**To do:** An exact copy is needed of each line from the one including "The impact of" through the last line of the entries, both ends counted, with nothing added.

**Rendered images with source text:**

----

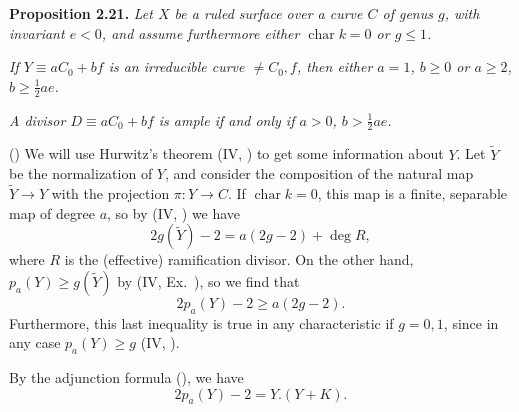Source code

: {\medskip
\noindent\hypertarget{result-V-2.21}{}\textbf{Proposition 2.21.} \emph{Let $X$ be a ruled surface over a curve $C$ of genus $g$, with invariant $e<0$, and assume furthermore either $\operatorname{char}k=0$ or $g\le1$.}
\begin{parts}
\item\hypertarget{result-V-2.21a}{} \emph{If $Y\equiv aC_0+bf$ is an irreducible curve $\ne C_0,f$, then either $a=1$, $b\ge0$ or $a\ge2$, $b\ge\frac12ae$.}
\item\hypertarget{result-V-2.21b}{} \emph{A divisor $D\equiv aC_0+bf$ is ample if and only if $a>0$, $b>\frac12ae$.}
\end{parts}
\Proof\par
() We will use Hurwitz's theorem (IV, ) to get some information about $Y$. Let $\widetilde Y$ be the normalization of $Y$, and consider the composition of the natural map $\widetilde Y\to Y$ with the projection $\pi\colon Y\to C$. If $\operatorname{char}k=0$, this map is a finite, separable map of degree $a$, so by (IV, ) we have
\[
2g(\widetilde Y)-2=a(2g-2)+\deg R,
\]
\noindent where $R$ is the (effective) ramification divisor. On the other hand, $p_a(Y)\ge g(\widetilde Y)$ by (IV, Ex.~), so we find that
\[
2p_a(Y)-2\ge a(2g-2).
\]
\noindent Furthermore, this last inequality is true in any characteristic if $g=0,1$, since in any case $p_a(Y)\ge g$ (IV, ).

By the adjunction formula (), we have
\[
2p_a(Y)-2=Y.(Y+K).
\]
}
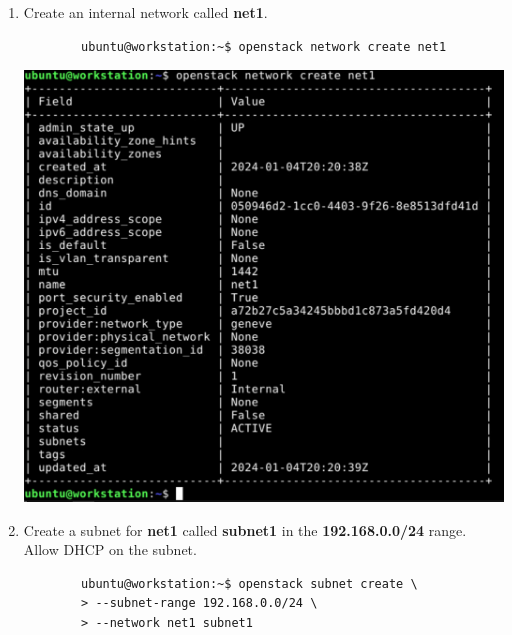 \documentclass[letterpaper, 12pt]{article}
\begin{document}
\begin{enumerate}
    \item Create an internal network called \textbf{net1}.
    \begin{lstlisting}
        ubuntu@workstation:~$ openstack network create net1
    \end{lstlisting}

    \begin{center}
        \includegraphics[width=\linewidth]{images/part1/step21.png}
    \end{center}

    \item Create a subnet for \textbf{net1} called \textbf{subnet1} in the \textbf{192.168.0.0/24} range. Allow DHCP on
    the subnet.
    \begin{lstlisting}
        ubuntu@workstation:~$ openstack subnet create \
        > --subnet-range 192.168.0.0/24 \
        > --network net1 subnet1
    \end{lstlisting}


\end{enumerate}
\end{document}
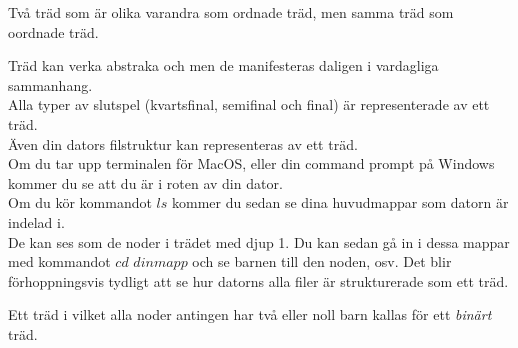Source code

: \documentclass[nobib]{tufte-handout}
\begin{document}
\begin{definition}
\begin{marginfigure}
        \caption{Två träd som är olika varandra som ordnade träd, men samma träd som oordnade träd.}
        \label{fig:distinct_only_as_ordered}
    \end{marginfigure}
\end{definition}

\begin{example}
    Träd kan verka abstraka och men de manifesteras daligen i vardagliga sammanhang. \\Alla typer av slutspel (kvartsfinal, semifinal och final) är representerade av ett träd. \\Även din dators filstruktur kan representeras av ett träd.\\ Om du tar upp terminalen för MacOS, eller din command prompt på Windows kommer du se att du är i roten av din dator.\\ Om du kör kommandot $ls$ kommer du sedan se dina huvudmappar som datorn är indelad i.\\De kan ses som de noder i trädet med djup 1. Du kan sedan gå in i dessa mappar med kommandot $cd$ $dinmapp$ och se barnen till den noden, osv. Det blir förhoppningsvis tydligt att se hur datorns alla filer är strukturerade som ett träd. \\  
\end{example}

\begin{definition}
    Ett träd i vilket alla noder antingen har två eller noll barn kallas för ett \emph{binärt} träd.
\end{definition}
\end{document}

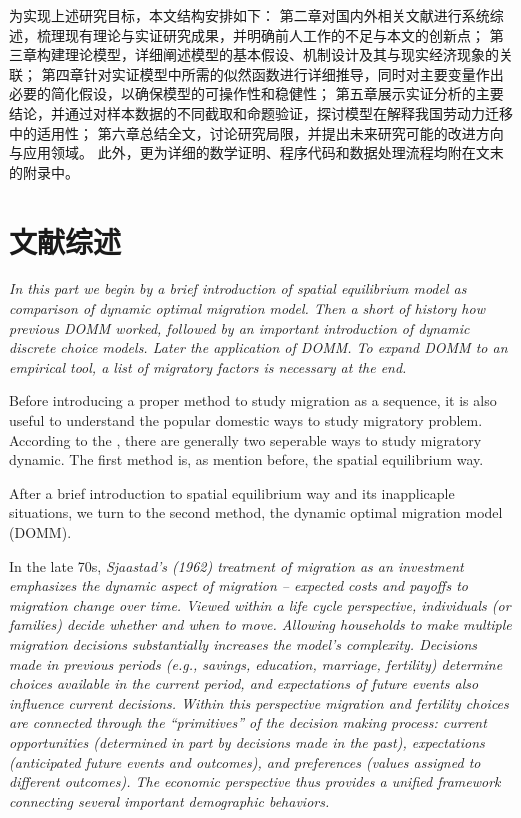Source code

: \documentclass[a4paper,12pt]{article}
\begin{document}
为实现上述研究目标，本文结构安排如下：  
第二章对国内外相关文献进行系统综述，梳理现有理论与实证研究成果，并明确前人工作的不足与本文的创新点；  
第三章构建理论模型，详细阐述模型的基本假设、机制设计及其与现实经济现象的关联；  
第四章针对实证模型中所需的似然函数进行详细推导，同时对主要变量作出必要的简化假设，以确保模型的可操作性和稳健性；  
第五章展示实证分析的主要结论，并通过对样本数据的不同截取和命题验证，探讨模型在解释我国劳动力迁移中的适用性；  
第六章总结全文，讨论研究局限，并提出未来研究可能的改进方向与应用领域。  
此外，更为详细的数学证明、程序代码和数据处理流程均附在文末的附录中。



\section{文献综述}

\begin{center}
  \textit{
    In this part we begin by a brief introduction of spatial equilibrium model as comparison of dynamic optimal migration model. Then a short of history how previous DOMM worked, followed by an important introduction of dynamic discrete choice models. Later the application of DOMM. To expand DOMM to an empirical tool, a list of migratory factors is necessary at the end.
  }
\end{center}


Before introducing a proper method to study migration as a sequence, it is also useful to understand the popular domestic ways to study migratory problem. According to the \cite{jiaEconomicsInternalMigration2023}, there are generally two seperable ways to study migratory dynamic. The first method is, as mention before, the spatial equilibrium way. 







After a brief introduction to spatial equilibrium way and its inapplicaple situations, we turn to the second method, the dynamic optimal migration model (DOMM).

In the late 70s, 
\textit{Sjaastad’s (1962) treatment of migration as an investment emphasizes the dynamic aspect of migration – expected costs and payoffs to migration change over time. Viewed  within a life cycle perspective, individuals (or families) decide whether and when to  move. Allowing households to make multiple migration decisions substantially increases the model’s complexity. Decisions made in previous periods (e.g., savings, education,  marriage, fertility) determine choices available in the current period, and expectations  of future events also influence current decisions. Within this perspective migration and  fertility choices are connected through the “primitives” of the decision making process:  current opportunities (determined in part by decisions made in the past), expectations (anticipated future events and outcomes), and preferences (values assigned to different outcomes). The economic perspective thus provides a unified framework connecting several important demographic behaviors.}
\end{document}

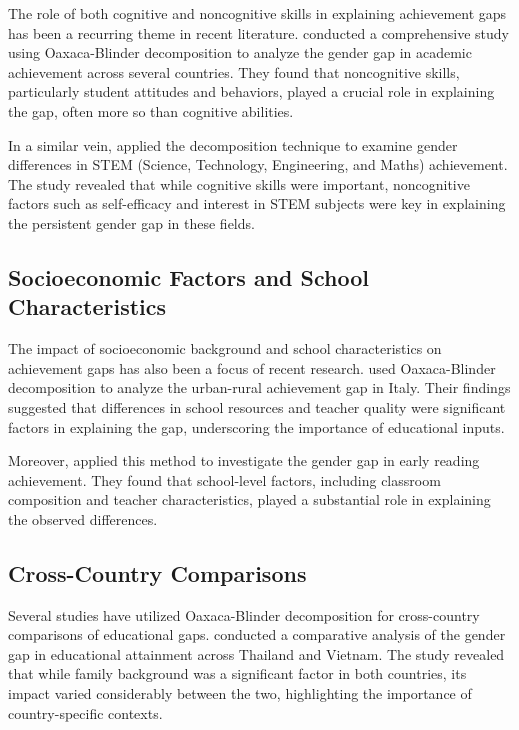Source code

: \documentclass[12pt,a4paper,onecolumn]{article}
\numberwithin{equation}{section}
\begin{document}
The role of both cognitive and noncognitive skills in explaining achievement gaps has been a recurring theme in recent literature. \parencite{fortin2015} conducted a comprehensive study using Oaxaca-Blinder decomposition to analyze the gender gap in academic achievement across several countries. They found that noncognitive skills, particularly student attitudes and behaviors, played a crucial role in explaining the gap, often more so than cognitive abilities.

In a similar vein, \parencite{nguyen2020} applied the decomposition technique to examine gender differences in STEM (Science, Technology, Engineering, and Maths) achievement. The study revealed that while cognitive skills were important, noncognitive factors such as self-efficacy and interest in STEM subjects were key in explaining the persistent gender gap in these fields.

\subsection{Socioeconomic Factors and School Characteristics}

The impact of socioeconomic background and school characteristics on achievement gaps has also been a focus of recent research. \parencite{agasisti2021} used Oaxaca-Blinder decomposition to analyze the urban-rural achievement gap in Italy. Their findings suggested that differences in school resources and teacher quality were significant factors in explaining the gap, underscoring the importance of educational inputs.

Moreover, \parencite{cimpian2016} applied this method to investigate the gender gap in early reading achievement. They found that school-level factors, including classroom composition and teacher characteristics, played a substantial role in explaining the observed differences.

\subsection{Cross-Country Comparisons}

Several studies have utilized Oaxaca-Blinder decomposition for cross-country comparisons of educational gaps. \parencite{lounkaew2013} conducted a comparative analysis of the gender gap in educational attainment across Thailand and Vietnam. The study revealed that while family background was a significant factor in both countries, its impact varied considerably between the two, highlighting the importance of country-specific contexts.
\end{document}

----

**Written answer:**
The impact of socioeconomic background and school characteristics on achievement gaps has also been a focus of recent research. \parencite{agasisti2021} used Oaxaca-Blinder decomposition to analyze the urban-rural achievement gap in Italy. Their findings suggested that differences in school resources and teacher quality were significant factors in explaining the gap, underscoring the importance of educational inputs.

Moreover, \parencite{cimpian2016} applied this method to investigate the gender gap in early reading achievement. They found that school-level factors, including classroom composition and teacher characteristics, played a substantial role in explaining the observed differences.

\subsection{Cross-Country Comparisons}

Several studies have utilized Oaxaca-Blinder decomposition for cross-country comparisons of educational gaps. \parencite{lounkaew2013} conducted a comparative analysis of the gender gap in educational attainment across Thailand and Vietnam. The study revealed that while family background was a significant factor in both countries, its impact varied considerably between the two, highlighting the importance of country-specific contexts.
\end{document}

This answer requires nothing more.